The Bulldogs’ ninth-year head coach admitted Tuesday at the SEC spring meetings he was “not surprised at all” when Georgia was left out of the four-team playoff

“We had our opportunity on the field and that’s what you can ask for,” said Smart, whose program won an SEC-record 29 straight games and was 12-0 last season before stumbling against Alabama by a 27-24 count in the SEC Championship Game.

“Not gonna cry over it.”

Smart and Georgia have won two of the past three CFP Championships and lost an overtime thriller to Alabama in the 2017 season’s title tilt.

But the Bulldogs could have — and some would argue should have — had other CFP opportunities.

“There’s been probably three times that I thought we were one of the best four teams, but we didn’t earn it on the field,” Smart said, likely referring to his 2018, 2020 and 2023 teams.

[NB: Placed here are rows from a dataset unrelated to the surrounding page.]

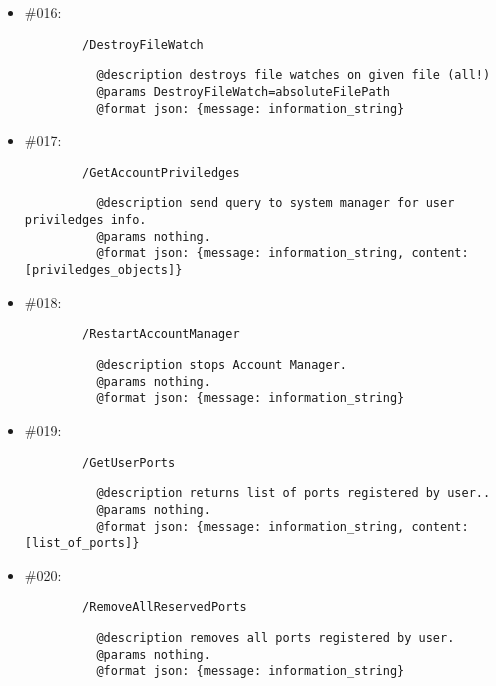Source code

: \documentclass[11pt,a4paper]{scrartcl}
\begin{document}
\begin{description}
\begin{itemize}
        \item \#016:
          \begin{verbatim}
        /DestroyFileWatch
          \end{verbatim}
          \begin{verbatim}
          @description destroys file watches on given file (all!)
          @params DestroyFileWatch=absoluteFilePath
          @format json: {message: information_string}
          \end{verbatim}

        \item \#017:
          \begin{verbatim}
        /GetAccountPriviledges
          \end{verbatim}
          \begin{verbatim}
          @description send query to system manager for user priviledges info.
          @params nothing.
          @format json: {message: information_string, content: [priviledges_objects]}
          \end{verbatim}


        \item \#018:
          \begin{verbatim}
        /RestartAccountManager
          \end{verbatim}
          \begin{verbatim}
          @description stops Account Manager.
          @params nothing.
          @format json: {message: information_string}
          \end{verbatim}

        \item \#019:
          \begin{verbatim}
        /GetUserPorts
          \end{verbatim}
          \begin{verbatim}
          @description returns list of ports registered by user..
          @params nothing.
          @format json: {message: information_string, content: [list_of_ports]}
          \end{verbatim}

        \item \#020:
          \begin{verbatim}
        /RemoveAllReservedPorts
          \end{verbatim}
          \begin{verbatim}
          @description removes all ports registered by user.
          @params nothing.
          @format json: {message: information_string}
          \end{verbatim}


\end{itemize}
\end{description}
\end{document}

The expanded 12-team playoff, which begins this season and culminates with the CFP Championship Game in Mercedes-Benz Stadium in Atlanta on Jan. 20, will allow more room for error.

But Smart anticipates there will be the same sorts of controversies and debates when it comes to how the field is selected.

“Ultimately everybody has a chance to go out on the grass and perform and play and earn the right to be in, and somebody is going to get left out that probably should and shouldn’t,” Smart said.

“So the same opportunity is going to be present itself, it’s just going be (teams) 13, 14 and 15, and you guys are going to debate a lot about it and I”m going to try to make my team better so they’re not 13, 14, 15.”

Indeed, only the top 12 get in, and Smart believes that how the CFP values difficulty of schedule should determine how the SEC ultimately decides on whether it should keep an 8-game league schedule or move to a 9-game league model after the 2025 season.

“I don’t care whether we play eight or nine, I don’t care one bit,” Smart said. “If you tell me we’re going to get more teams in by playing nine, I’ll vote for that.

“If we’re going to have a strength of schedule factor that says these teams that play these really hard teams, they should be allowed to have two or three losses and get in, then I’m for it. But if doesn’t help us, they can you say why do it.”

Smart, whose team opens with a neutral site game against Clemson this season, said he knows how Georgia fans feel about it.

“I think the fan, the guy that’s paying the ticket price wants those games,” Smart said, “and I don’t shy away from that.”